In the next bed is an elderly woman with a contused side. That is a slight matter. It was not for that she was taken in, but in her examination in the out-patients’ department it was discovered that she had a peculiarly interesting bony growth on her leg that would make a very neat and pretty operation. So a bed was found for her, and daily and increasing pressure put upon her to have this queer growth removed. It was no inconvenience or annoyance to her at all. She was past middle life, and she had been told by her family doctor there was not the slightest occasion for operative interference; but everybody at St. Bernard’s wanted just such a case to try a new method of treatment recently invented in Vienna, and the chief surgeon was eager to do the operation, and all concerned were charged, as they loved him, not to let it slip. That also was to come off this afternoon.

The next bed is occupied by a girl, the subject of a rare and very interesting skin affection. No active treatment has yet been suggested, as it is much too pretty to spoil by any attempt at cure just yet. Several surgeons are expected from other hospitals to see it, so she has an ounce of peppermint water three times a day and full diet, and the cure is postponed till a sufficient number of interested people have seen it. Drawings must be made; the artist to the hospital could not attend for a week to come; then there were photographs to be taken, and it would never do to spoil anything so effective by commencing a cure. So “repeat the mixture,” till science has done with the first part of the case, and therapeutics can step in.

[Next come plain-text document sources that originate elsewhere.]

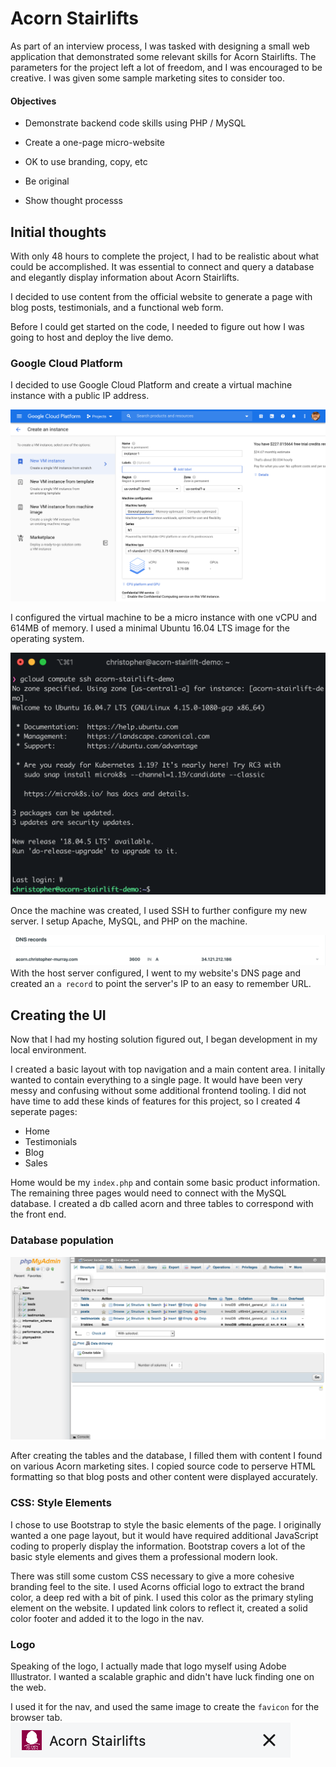 # Acorn Stairlifts 

As part of an interview process, I was tasked with designing a small web application that demonstrated some relevant skills for Acorn Stairlifts. The parameters for the project left a lot of freedom, and I was encouraged to be creative. I was given some sample marketing sites to consider too. 

#### Objectives

* Demonstrate backend code skills using PHP / MySQL

* Create a one-page micro-website

* OK to use branding, copy, etc

* Be original

* Show thought processs

  

## Initial thoughts

With only 48 hours to complete the project, I had to be realistic about what could be accomplished. It was essential to connect and query a database and elegantly display information about Acorn Stairlifts.

I decided to use content from the official website to generate a page with blog posts, testimonials, and a functional web form.

Before I could get started on the code, I needed to figure out how I was going to host and deploy the live demo. 

### Google Cloud Platform

I decided to use Google Cloud Platform and create a virtual machine instance with a public IP address. 

<img src="acorn_screenshots/gcp-vm.png" alt="Google Cloud Platform VM Creation"  />

I configured the virtual machine to be a micro instance with one vCPU and 614MB of memory. I used a minimal Ubuntu 16.04 LTS image for the operating system.

![ssh terminal](acorn_screenshots/ssh.png)

Once the machine was created, I used SSH to further configure my new server. I setup Apache, MySQL, and PHP on the machine.

![dns settings](acorn_screenshots/dns.png)With the host server configured, I went to my website's DNS page and created an `a record` to point the server's IP to an easy to remember URL.



## Creating the UI 

Now that I had my hosting solution figured out, I began development in my local environment. 

I created a basic layout with top navigation and a main content area. I initally wanted to contain everything to a single page. It would have been very messy and confusing without some additional frontend tooling. I did not have time to add these kinds of features for this project, so I created 4 seperate pages:

* Home
* Testimonials
* Blog
* Sales

Home would be my `index.php` and contain some basic product information. The remaining three pages would need to connect with the MySQL database. I created a db called acorn and three tables to correspond with the front end.

### Database population
<img src="acorn_screenshots/phpmyadmin.png" alt="phpmyadmin" />

After creating the tables and the database, I filled them with content I found on various Acorn marketing sites. I copied source code to perserve HTML formatting so that blog posts and other content were displayed accurately.

### CSS: Style Elements

I chose to use Bootstrap to style the basic elements of the page. I originally wanted a one page layout, but it would have required additional JavaScript coding to properly display the information. Bootstrap covers a lot of the basic style elements and gives them a professional modern look.

There was still some custom CSS necessary to give a more cohesive branding feel to the site. I used Acorns official logo to extract the brand color, a deep red with a bit of pink. I used this color as the primary styling element on the website. I updated link colors to reflect it, created a solid color footer and added it to the logo in the nav.

### Logo
Speaking of the logo, I actually made that logo myself using Adobe Illustrator. I wanted a scalable graphic and didn't have luck finding one on the web. 

I used it for the nav, and used the same image to create the `favicon` for the browser tab.  
<img src="acorn_screenshots/favicon.png" alt="favicon" />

“That woman, you will perceive,” said the surgeon, “has a squint. She came in with a fracture of the arm, but with a little more pressure she will let us operate on the ocular deformity. I like doing squints. By the way, there is a woman dying in the next ward who has a perfectly charming optic neuritis. You ought to see that. Don’t examine it very often, as it hurts her dreadfully, and she can’t live much longer; but the case is perfectly typical. I am going to sketch it this evening. One don’t like to hurt folks if it can be avoided, but this is much too good to miss. She grumbles a bit at being disturbed, and I fear suspects all this is no part of her treatment; but I order her a glass of wine before I begin, and she likes that.”

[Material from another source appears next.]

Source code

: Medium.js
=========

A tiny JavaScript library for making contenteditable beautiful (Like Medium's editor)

They next enter one of the male wards, and Dr. Wilson draws Elsworth’s attention to a man in articulo mortis. “He can scarcely live till the next morning,” says he; “but if you are interested in phthisis, take your stethoscope and have a quarter of an hour overhauling his posterior thorax. There are some sounds to be heard that with careful auscultation are quite typical, and one very rarely gets them so distinct. Don’t be too long at him, as turning him over on his face exhausts him so much, and we have examined him a good deal lately, poor devil!” Elsworth was obliged to assume a look of eager interest in the proposed investigation, for the sake of pleasing his instructor, but he resolved that the auscultation, as far as he was concerned, should at least not distress the poor sufferer. How any human being could find it in his heart to disturb the last moments of his patient with investigations of “cavernous breathing,” “râles,” and “pectoriloquy” puzzled our hero; – but then, this was his first day in his new office; he had much to learn yet.